> Your goal: For each line below, write it out exactly as it appears.

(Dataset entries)
((

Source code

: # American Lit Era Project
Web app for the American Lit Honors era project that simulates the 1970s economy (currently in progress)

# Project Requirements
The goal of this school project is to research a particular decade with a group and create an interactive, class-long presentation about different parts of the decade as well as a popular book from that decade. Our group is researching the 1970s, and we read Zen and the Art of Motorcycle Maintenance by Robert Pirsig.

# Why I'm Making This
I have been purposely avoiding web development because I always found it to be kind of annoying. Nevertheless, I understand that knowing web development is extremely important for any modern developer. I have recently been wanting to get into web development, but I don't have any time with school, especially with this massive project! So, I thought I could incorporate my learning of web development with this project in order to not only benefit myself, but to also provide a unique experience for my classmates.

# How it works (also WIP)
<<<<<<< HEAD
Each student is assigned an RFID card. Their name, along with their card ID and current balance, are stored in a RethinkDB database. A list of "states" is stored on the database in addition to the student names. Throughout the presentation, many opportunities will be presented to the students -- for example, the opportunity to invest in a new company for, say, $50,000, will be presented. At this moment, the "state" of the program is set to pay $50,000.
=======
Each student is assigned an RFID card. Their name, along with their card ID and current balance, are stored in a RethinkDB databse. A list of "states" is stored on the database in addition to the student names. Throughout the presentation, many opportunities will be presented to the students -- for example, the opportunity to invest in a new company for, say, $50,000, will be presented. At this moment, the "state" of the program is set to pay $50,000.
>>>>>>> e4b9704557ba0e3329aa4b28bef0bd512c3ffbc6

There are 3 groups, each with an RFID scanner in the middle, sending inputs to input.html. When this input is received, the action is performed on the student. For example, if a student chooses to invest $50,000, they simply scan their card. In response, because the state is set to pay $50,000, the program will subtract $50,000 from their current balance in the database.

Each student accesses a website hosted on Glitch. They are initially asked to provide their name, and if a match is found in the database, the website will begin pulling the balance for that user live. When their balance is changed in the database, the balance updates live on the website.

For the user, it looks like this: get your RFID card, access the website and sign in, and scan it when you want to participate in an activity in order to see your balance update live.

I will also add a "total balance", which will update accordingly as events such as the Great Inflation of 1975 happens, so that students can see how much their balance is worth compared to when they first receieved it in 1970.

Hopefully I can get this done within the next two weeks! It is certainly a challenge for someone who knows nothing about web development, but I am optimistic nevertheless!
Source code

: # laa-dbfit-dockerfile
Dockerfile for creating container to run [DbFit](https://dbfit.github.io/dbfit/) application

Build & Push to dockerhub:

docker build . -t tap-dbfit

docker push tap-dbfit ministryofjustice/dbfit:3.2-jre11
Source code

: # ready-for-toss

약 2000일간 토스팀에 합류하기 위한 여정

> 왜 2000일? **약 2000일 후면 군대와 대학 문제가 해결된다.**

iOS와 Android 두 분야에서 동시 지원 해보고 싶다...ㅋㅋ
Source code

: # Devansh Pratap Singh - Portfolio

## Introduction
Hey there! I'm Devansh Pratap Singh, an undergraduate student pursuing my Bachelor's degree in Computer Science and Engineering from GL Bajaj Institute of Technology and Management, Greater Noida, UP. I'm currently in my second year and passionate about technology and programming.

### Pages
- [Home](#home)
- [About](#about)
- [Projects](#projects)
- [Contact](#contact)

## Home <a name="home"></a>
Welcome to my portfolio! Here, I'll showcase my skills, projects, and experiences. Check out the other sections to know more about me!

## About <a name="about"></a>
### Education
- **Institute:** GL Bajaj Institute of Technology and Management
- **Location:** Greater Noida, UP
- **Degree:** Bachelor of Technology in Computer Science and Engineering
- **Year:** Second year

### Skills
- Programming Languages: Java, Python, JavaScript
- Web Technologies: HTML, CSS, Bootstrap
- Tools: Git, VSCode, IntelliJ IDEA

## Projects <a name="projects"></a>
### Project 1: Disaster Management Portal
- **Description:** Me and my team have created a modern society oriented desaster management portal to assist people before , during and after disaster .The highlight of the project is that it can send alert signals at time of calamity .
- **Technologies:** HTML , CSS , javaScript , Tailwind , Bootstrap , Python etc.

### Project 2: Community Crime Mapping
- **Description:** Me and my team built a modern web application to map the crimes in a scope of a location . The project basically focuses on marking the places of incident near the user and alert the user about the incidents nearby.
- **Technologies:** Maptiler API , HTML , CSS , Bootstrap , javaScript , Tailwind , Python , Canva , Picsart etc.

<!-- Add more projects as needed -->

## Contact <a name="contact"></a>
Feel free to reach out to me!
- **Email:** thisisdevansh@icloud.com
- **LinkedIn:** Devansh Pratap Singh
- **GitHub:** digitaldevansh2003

))

> Answer box:
Source code

: # American Lit Era Project
Web app for the American Lit Honors era project that simulates the 1970s economy (currently in progress)

# Project Requirements
The goal of this school project is to research a particular decade with a group and create an interactive, class-long presentation about different parts of the decade as well as a popular book from that decade. Our group is researching the 1970s, and we read Zen and the Art of Motorcycle Maintenance by Robert Pirsig.

# Why I'm Making This
I have been purposely avoiding web development because I always found it to be kind of annoying. Nevertheless, I understand that knowing web development is extremely important for any modern developer. I have recently been wanting to get into web development, but I don't have any time with school, especially with this massive project! So, I thought I could incorporate my learning of web development with this project in order to not only benefit myself, but to also provide a unique experience for my classmates.

# How it works (also WIP)
<<<<<<< HEAD
Each student is assigned an RFID card. Their name, along with their card ID and current balance, are stored in a RethinkDB database. A list of "states" is stored on the database in addition to the student names. Throughout the presentation, many opportunities will be presented to the students -- for example, the opportunity to invest in a new company for, say, $50,000, will be presented. At this moment, the "state" of the program is set to pay $50,000.
=======
Each student is assigned an RFID card. Their name, along with their card ID and current balance, are stored in a RethinkDB databse. A list of "states" is stored on the database in addition to the student names. Throughout the presentation, many opportunities will be presented to the students -- for example, the opportunity to invest in a new company for, say, $50,000, will be presented. At this moment, the "state" of the program is set to pay $50,000.
>>>>>>> e4b9704557ba0e3329aa4b28bef0bd512c3ffbc6

There are 3 groups, each with an RFID scanner in the middle, sending inputs to input.html. When this input is received, the action is performed on the student. For example, if a student chooses to invest $50,000, they simply scan their card. In response, because the state is set to pay $50,000, the program will subtract $50,000 from their current balance in the database.

Each student accesses a website hosted on Glitch. They are initially asked to provide their name, and if a match is found in the database, the website will begin pulling the balance for that user live. When their balance is changed in the database, the balance updates live on the website.

For the user, it looks like this: get your RFID card, access the website and sign in, and scan it when you want to participate in an activity in order to see your balance update live.

I will also add a "total balance", which will update accordingly as events such as the Great Inflation of 1975 happens, so that students can see how much their balance is worth compared to when they first receieved it in 1970.

Hopefully I can get this done within the next two weeks! It is certainly a challenge for someone who knows nothing about web development, but I am optimistic nevertheless!
Source code

: # laa-dbfit-dockerfile
Dockerfile for creating container to run [DbFit](https://dbfit.github.io/dbfit/) application

Build & Push to dockerhub:

docker build . -t tap-dbfit

docker push tap-dbfit ministryofjustice/dbfit:3.2-jre11
Source code

: # ready-for-toss

약 2000일간 토스팀에 합류하기 위한 여정

> 왜 2000일? **약 2000일 후면 군대와 대학 문제가 해결된다.**

iOS와 Android 두 분야에서 동시 지원 해보고 싶다...ㅋㅋ
Source code

: # Devansh Pratap Singh - Portfolio

## Introduction
Hey there! I'm Devansh Pratap Singh, an undergraduate student pursuing my Bachelor's degree in Computer Science and Engineering from GL Bajaj Institute of Technology and Management, Greater Noida, UP. I'm currently in my second year and passionate about technology and programming.

### Pages
- [Home](#home)
- [About](#about)
- [Projects](#projects)
- [Contact](#contact)

## Home <a name="home"></a>
Welcome to my portfolio! Here, I'll showcase my skills, projects, and experiences. Check out the other sections to know more about me!

## About <a name="about"></a>
### Education
- **Institute:** GL Bajaj Institute of Technology and Management
- **Location:** Greater Noida, UP
- **Degree:** Bachelor of Technology in Computer Science and Engineering
- **Year:** Second year

### Skills
- Programming Languages: Java, Python, JavaScript
- Web Technologies: HTML, CSS, Bootstrap
- Tools: Git, VSCode, IntelliJ IDEA

## Projects <a name="projects"></a>
### Project 1: Disaster Management Portal
- **Description:** Me and my team have created a modern society oriented desaster management portal to assist people before , during and after disaster .The highlight of the project is that it can send alert signals at time of calamity .
- **Technologies:** HTML , CSS , javaScript , Tailwind , Bootstrap , Python etc.

### Project 2: Community Crime Mapping
- **Description:** Me and my team built a modern web application to map the crimes in a scope of a location . The project basically focuses on marking the places of incident near the user and alert the user about the incidents nearby.
- **Technologies:** Maptiler API , HTML , CSS , Bootstrap , javaScript , Tailwind , Python , Canva , Picsart etc.

<!-- Add more projects as needed -->

## Contact <a name="contact"></a>
Feel free to reach out to me!
- **Email:** thisisdevansh@icloud.com
- **LinkedIn:** Devansh Pratap Singh
- **GitHub:** digitaldevansh2003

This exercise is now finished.